Don't let the census perplex
Getting out of bed at 3.30 am Austrian time (2.30 am Dublin time) was not a cheery start to the day. The bus for the transfer journey from the hotel to Innsbruck airport collected us at 4.10 precisely. At one corner in the village, there still stood a group of young people who had not returned from the previous evening’s apres-ski.
By the time of take off at 7.45, another brilliant blue Alpine morning was dawning. In the quietness of a cabin filled with drowsy passengers, the outside world came crowding in through the pages of the complementary copy of the Financial Times. Ireland featured prominently on the back page Lex column, “Anglo Irish Bank, Ireland’s most reckless commercial property lender, has at last been committed to the safety of an institution: the Irish government. Dublin procrastinated as Anglo Irish gasped its last, the chairman resigned over governance lapses and risks grew of a dangerous run on the bank. Full nationalisation fast became the only option to avert a collapse of the Irish banking system”. The thought of coming home to a complete financial collapse was hardly an inspiring thought.

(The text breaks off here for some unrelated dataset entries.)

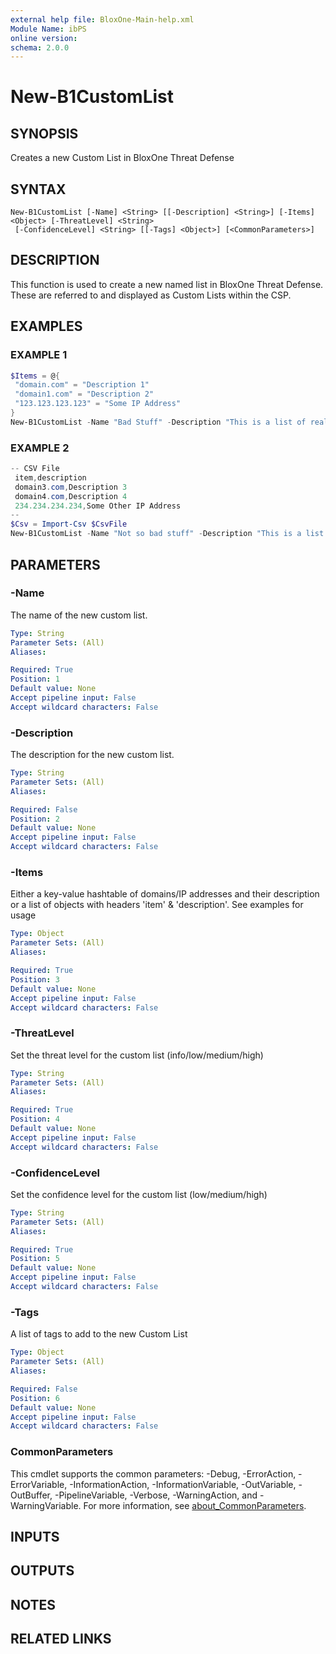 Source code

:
 ```yaml
---
external help file: BloxOne-Main-help.xml
Module Name: ibPS
online version:
schema: 2.0.0
---
```


# New-B1CustomList

## SYNOPSIS
Creates a new Custom List in BloxOne Threat Defense

## SYNTAX

```
New-B1CustomList [-Name] <String> [[-Description] <String>] [-Items] <Object> [-ThreatLevel] <String>
 [-ConfidenceLevel] <String> [[-Tags] <Object>] [<CommonParameters>]
```

## DESCRIPTION
This function is used to create a new named list in BloxOne Threat Defense.
These are referred to and displayed as Custom Lists within the CSP.

## EXAMPLES

### EXAMPLE 1
```powershell
$Items = @{
 "domain.com" = "Description 1"
 "domain1.com" = "Description 2"
 "123.123.123.123" = "Some IP Address"
}
New-B1CustomList -Name "Bad Stuff" -Description "This is a list of really bad stuff" -Items $Items -ThreatLevel HIGH -ConfidenceLevel MEDIUM
```

### EXAMPLE 2
```powershell
-- CSV File
 item,description
 domain3.com,Description 3
 domain4.com,Description 4
 234.234.234.234,Some Other IP Address
--
$Csv = Import-Csv $CsvFile
New-B1CustomList -Name "Not so bad stuff" -Description "This is a list of not so bad stuff" -Items $Csv -ThreatLevel MEDIUM -ConfidenceLevel HIGH
```

## PARAMETERS

### -Name
The name of the new custom list.

```yaml
Type: String
Parameter Sets: (All)
Aliases:

Required: True
Position: 1
Default value: None
Accept pipeline input: False
Accept wildcard characters: False
```

### -Description
The description for the new custom list.

```yaml
Type: String
Parameter Sets: (All)
Aliases:

Required: False
Position: 2
Default value: None
Accept pipeline input: False
Accept wildcard characters: False
```

### -Items
Either a key-value hashtable of domains/IP addresses and their description or a list of objects with headers 'item' & 'description'.
See examples for usage

```yaml
Type: Object
Parameter Sets: (All)
Aliases:

Required: True
Position: 3
Default value: None
Accept pipeline input: False
Accept wildcard characters: False
```

### -ThreatLevel
Set the threat level for the custom list (info/low/medium/high)

```yaml
Type: String
Parameter Sets: (All)
Aliases:

Required: True
Position: 4
Default value: None
Accept pipeline input: False
Accept wildcard characters: False
```

### -ConfidenceLevel
Set the confidence level for the custom list (low/medium/high)

```yaml
Type: String
Parameter Sets: (All)
Aliases:

Required: True
Position: 5
Default value: None
Accept pipeline input: False
Accept wildcard characters: False
```

### -Tags
A list of tags to add to the new Custom List

```yaml
Type: Object
Parameter Sets: (All)
Aliases:

Required: False
Position: 6
Default value: None
Accept pipeline input: False
Accept wildcard characters: False
```

### CommonParameters
This cmdlet supports the common parameters: -Debug, -ErrorAction, -ErrorVariable, -InformationAction, -InformationVariable, -OutVariable, -OutBuffer, -PipelineVariable, -Verbose, -WarningAction, and -WarningVariable. For more information, see [about_CommonParameters](http://go.microsoft.com/fwlink/?LinkID=113216).

## INPUTS

## OUTPUTS

## NOTES

## RELATED LINKS
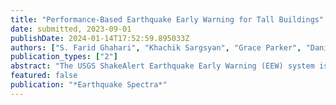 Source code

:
 ```yaml
---
title: "Performance-Based Earthquake Early Warning for Tall Buildings"
date: submitted, 2023-09-01
publishDate: 2024-01-14T17:52:59.895033Z
authors: ["S. Farid Ghahari", "Khachik Sargsyan", "Grace Parker", "Daniel Swensen", "Mehmet Çelebi", "Hamid Haddadi", "Ertugrul Taciroglu"]
publication_types: ["2"]
abstract: "The USGS ShakeAlert Earthquake Early Warning (EEW) system issues a warning to residents on the West Coast of the US seconds before damaging waves arrive, if the expected ground level shaking exceeds a certain threshold. However, residents in tall buildings may experience much greater motion due to the dynamic response of the buildings, as observed during the recent 2019 Ridgecrest earthquake. Therefore, there is an ongoing effort to extend the EEW system to include the contribution of building response in order to provide a more accurate estimation of the expected shaking intensity, especially for tall buildings. Unfortunately, the supposedly ideal solution of analyzing detailed Finite Element (FE) models of buildings under predicted ground motion time histories is not theoretically or practically feasible at the moment. The authors have recently investigated existing simple methods to estimate Peak Floor Acceleration (PFA) based on estimated Peak Ground Acceleration (PGA), showing these simple formulas are not suitable for PFA estimation unless the modal properties of the building and accurate ground motion response spectra are available. Instead, this paper explores another approach by extending the PEER PBEE (Performance-Based Earthquake Engineering) to EEW, considering that every component involved in building response prediction is uncertain in the EEW scenario. While this idea is not new and has been proposed by other researchers, it has two shortcomings: 1) the simple beam model used for response prediction is prone to modeling uncertainty, which has not been quantified, and 2) the ground motions used for probabilistic demand models are not suitable for EEW applications. In this paper, we address these two issues by incorporating modeling errors into the parameters of the beam model and by using a new set of ground motions, respectively. We demonstrate how this approach could practically work by utilizing data from a 52-story building in downtown Los Angeles. The criteria and thresholds for comparing the estimated PFA are beyond the scope of this study, but using those employed by previous researchers shows that if PGA is accurately estimated, this approach can predict the appropriate level of human comfort in tall buildings."
featured: false
publication: "*Earthquake Spectra*"
---
```


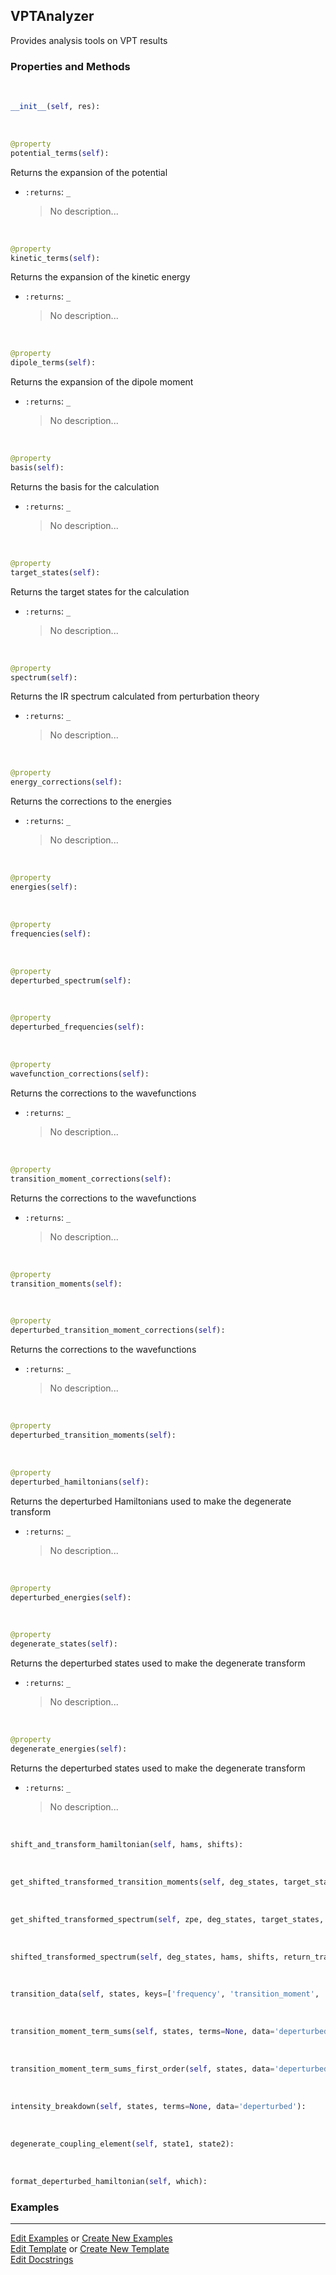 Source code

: ## <a id="Psience.VPT2.Analyzer.VPTAnalyzer">VPTAnalyzer</a>
Provides analysis tools on VPT results

### Properties and Methods
<a id="Psience.VPT2.Analyzer.VPTAnalyzer.__init__" class="docs-object-method">&nbsp;</a>
```python
__init__(self, res): 
```

<a id="Psience.VPT2.Analyzer.VPTAnalyzer.potential_terms" class="docs-object-method">&nbsp;</a>
```python
@property
potential_terms(self): 
```
Returns the expansion of the potential
- `:returns`: `_`
    >No description...

<a id="Psience.VPT2.Analyzer.VPTAnalyzer.kinetic_terms" class="docs-object-method">&nbsp;</a>
```python
@property
kinetic_terms(self): 
```
Returns the expansion of the kinetic energy
- `:returns`: `_`
    >No description...

<a id="Psience.VPT2.Analyzer.VPTAnalyzer.dipole_terms" class="docs-object-method">&nbsp;</a>
```python
@property
dipole_terms(self): 
```
Returns the expansion of the dipole moment
- `:returns`: `_`
    >No description...

<a id="Psience.VPT2.Analyzer.VPTAnalyzer.basis" class="docs-object-method">&nbsp;</a>
```python
@property
basis(self): 
```
Returns the basis for the calculation
- `:returns`: `_`
    >No description...

<a id="Psience.VPT2.Analyzer.VPTAnalyzer.target_states" class="docs-object-method">&nbsp;</a>
```python
@property
target_states(self): 
```
Returns the target states for the calculation
- `:returns`: `_`
    >No description...

<a id="Psience.VPT2.Analyzer.VPTAnalyzer.spectrum" class="docs-object-method">&nbsp;</a>
```python
@property
spectrum(self): 
```
Returns the IR spectrum calculated from perturbation theory
- `:returns`: `_`
    >No description...

<a id="Psience.VPT2.Analyzer.VPTAnalyzer.energy_corrections" class="docs-object-method">&nbsp;</a>
```python
@property
energy_corrections(self): 
```
Returns the corrections to the energies
- `:returns`: `_`
    >No description...

<a id="Psience.VPT2.Analyzer.VPTAnalyzer.energies" class="docs-object-method">&nbsp;</a>
```python
@property
energies(self): 
```

<a id="Psience.VPT2.Analyzer.VPTAnalyzer.frequencies" class="docs-object-method">&nbsp;</a>
```python
@property
frequencies(self): 
```

<a id="Psience.VPT2.Analyzer.VPTAnalyzer.deperturbed_spectrum" class="docs-object-method">&nbsp;</a>
```python
@property
deperturbed_spectrum(self): 
```

<a id="Psience.VPT2.Analyzer.VPTAnalyzer.deperturbed_frequencies" class="docs-object-method">&nbsp;</a>
```python
@property
deperturbed_frequencies(self): 
```

<a id="Psience.VPT2.Analyzer.VPTAnalyzer.wavefunction_corrections" class="docs-object-method">&nbsp;</a>
```python
@property
wavefunction_corrections(self): 
```
Returns the corrections to the wavefunctions
- `:returns`: `_`
    >No description...

<a id="Psience.VPT2.Analyzer.VPTAnalyzer.transition_moment_corrections" class="docs-object-method">&nbsp;</a>
```python
@property
transition_moment_corrections(self): 
```
Returns the corrections to the wavefunctions
- `:returns`: `_`
    >No description...

<a id="Psience.VPT2.Analyzer.VPTAnalyzer.transition_moments" class="docs-object-method">&nbsp;</a>
```python
@property
transition_moments(self): 
```

<a id="Psience.VPT2.Analyzer.VPTAnalyzer.deperturbed_transition_moment_corrections" class="docs-object-method">&nbsp;</a>
```python
@property
deperturbed_transition_moment_corrections(self): 
```
Returns the corrections to the wavefunctions
- `:returns`: `_`
    >No description...

<a id="Psience.VPT2.Analyzer.VPTAnalyzer.deperturbed_transition_moments" class="docs-object-method">&nbsp;</a>
```python
@property
deperturbed_transition_moments(self): 
```

<a id="Psience.VPT2.Analyzer.VPTAnalyzer.deperturbed_hamiltonians" class="docs-object-method">&nbsp;</a>
```python
@property
deperturbed_hamiltonians(self): 
```
Returns the deperturbed Hamiltonians used to make the degenerate transform
- `:returns`: `_`
    >No description...

<a id="Psience.VPT2.Analyzer.VPTAnalyzer.deperturbed_energies" class="docs-object-method">&nbsp;</a>
```python
@property
deperturbed_energies(self): 
```

<a id="Psience.VPT2.Analyzer.VPTAnalyzer.degenerate_states" class="docs-object-method">&nbsp;</a>
```python
@property
degenerate_states(self): 
```
Returns the deperturbed states used to make the degenerate transform
- `:returns`: `_`
    >No description...

<a id="Psience.VPT2.Analyzer.VPTAnalyzer.degenerate_energies" class="docs-object-method">&nbsp;</a>
```python
@property
degenerate_energies(self): 
```
Returns the deperturbed states used to make the degenerate transform
- `:returns`: `_`
    >No description...

<a id="Psience.VPT2.Analyzer.VPTAnalyzer.shift_and_transform_hamiltonian" class="docs-object-method">&nbsp;</a>
```python
shift_and_transform_hamiltonian(self, hams, shifts): 
```

<a id="Psience.VPT2.Analyzer.VPTAnalyzer.get_shifted_transformed_transition_moments" class="docs-object-method">&nbsp;</a>
```python
get_shifted_transformed_transition_moments(self, deg_states, target_states, hams, shifts, tmoms, handling_mode='transpose'): 
```

<a id="Psience.VPT2.Analyzer.VPTAnalyzer.get_shifted_transformed_spectrum" class="docs-object-method">&nbsp;</a>
```python
get_shifted_transformed_spectrum(self, zpe, deg_states, target_states, hams, shifts, tmoms, handling_mode='transpose'): 
```

<a id="Psience.VPT2.Analyzer.VPTAnalyzer.shifted_transformed_spectrum" class="docs-object-method">&nbsp;</a>
```python
shifted_transformed_spectrum(self, deg_states, hams, shifts, return_transformation=False, handling_mode='transpose'): 
```

<a id="Psience.VPT2.Analyzer.VPTAnalyzer.transition_data" class="docs-object-method">&nbsp;</a>
```python
transition_data(self, states, keys=['frequency', 'transition_moment', 'intensity'], data='deperturbed'): 
```

<a id="Psience.VPT2.Analyzer.VPTAnalyzer.transition_moment_term_sums" class="docs-object-method">&nbsp;</a>
```python
transition_moment_term_sums(self, states, terms=None, data='deperturbed'): 
```

<a id="Psience.VPT2.Analyzer.VPTAnalyzer.transition_moment_term_sums_first_order" class="docs-object-method">&nbsp;</a>
```python
transition_moment_term_sums_first_order(self, states, data='deperturbed'): 
```

<a id="Psience.VPT2.Analyzer.VPTAnalyzer.intensity_breakdown" class="docs-object-method">&nbsp;</a>
```python
intensity_breakdown(self, states, terms=None, data='deperturbed'): 
```

<a id="Psience.VPT2.Analyzer.VPTAnalyzer.degenerate_coupling_element" class="docs-object-method">&nbsp;</a>
```python
degenerate_coupling_element(self, state1, state2): 
```

<a id="Psience.VPT2.Analyzer.VPTAnalyzer.format_deperturbed_hamiltonian" class="docs-object-method">&nbsp;</a>
```python
format_deperturbed_hamiltonian(self, which): 
```

### Examples




___

[Edit Examples](https://github.com/McCoyGroup/Psience/edit/edit/ci/examples/ci/docs/Psience/VPT2/Analyzer/VPTAnalyzer.md) or 
[Create New Examples](https://github.com/McCoyGroup/Psience/new/edit/?filename=ci/examples/ci/docs/Psience/VPT2/Analyzer/VPTAnalyzer.md) <br/>
[Edit Template](https://github.com/McCoyGroup/Psience/edit/edit/ci/docs/ci/docs/Psience/VPT2/Analyzer/VPTAnalyzer.md) or 
[Create New Template](https://github.com/McCoyGroup/Psience/new/edit/?filename=ci/docs/templates/ci/docs/Psience/VPT2/Analyzer/VPTAnalyzer.md) <br/>
[Edit Docstrings](https://github.com/McCoyGroup/Psience/edit/edit/Psience/VPT2/Analyzer.py?message=Update%20Docs)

The inside pages allowed an escape from the gloom. “Let the census inspire” wrote John Lloyd as he considered the online publication of the 1911 Census:
The mania to know oneself through ancestors spiked again this past week, as some 700,000 people searched the 1911 England and Wales census before lunch on Tuesday, when it was put on line. They could have discovered that David Beckham’s great great grandfather was a dustman (or “scavenger”) for Walworth Council; Amy Winehouse’s great great grandfather was a “hawker”; and that a number of bold women scrawled over their census returns variants of protests that they could not vote: “If I am intelligent enough to fill in this paper,” wrote one, “I am intelligent enough to put a cross on a voting paper.”
Why the itch to know? “There’s been such a loss of families’ oral histories,” said Jane Haynes, a psychotherapist, whose book, Who is it that can tell me who I am?, explores dilemmas of identity. “Divorce is so common: so many have lost touch with their pasts – and believe they can find it if they know who their grandparents and before were.”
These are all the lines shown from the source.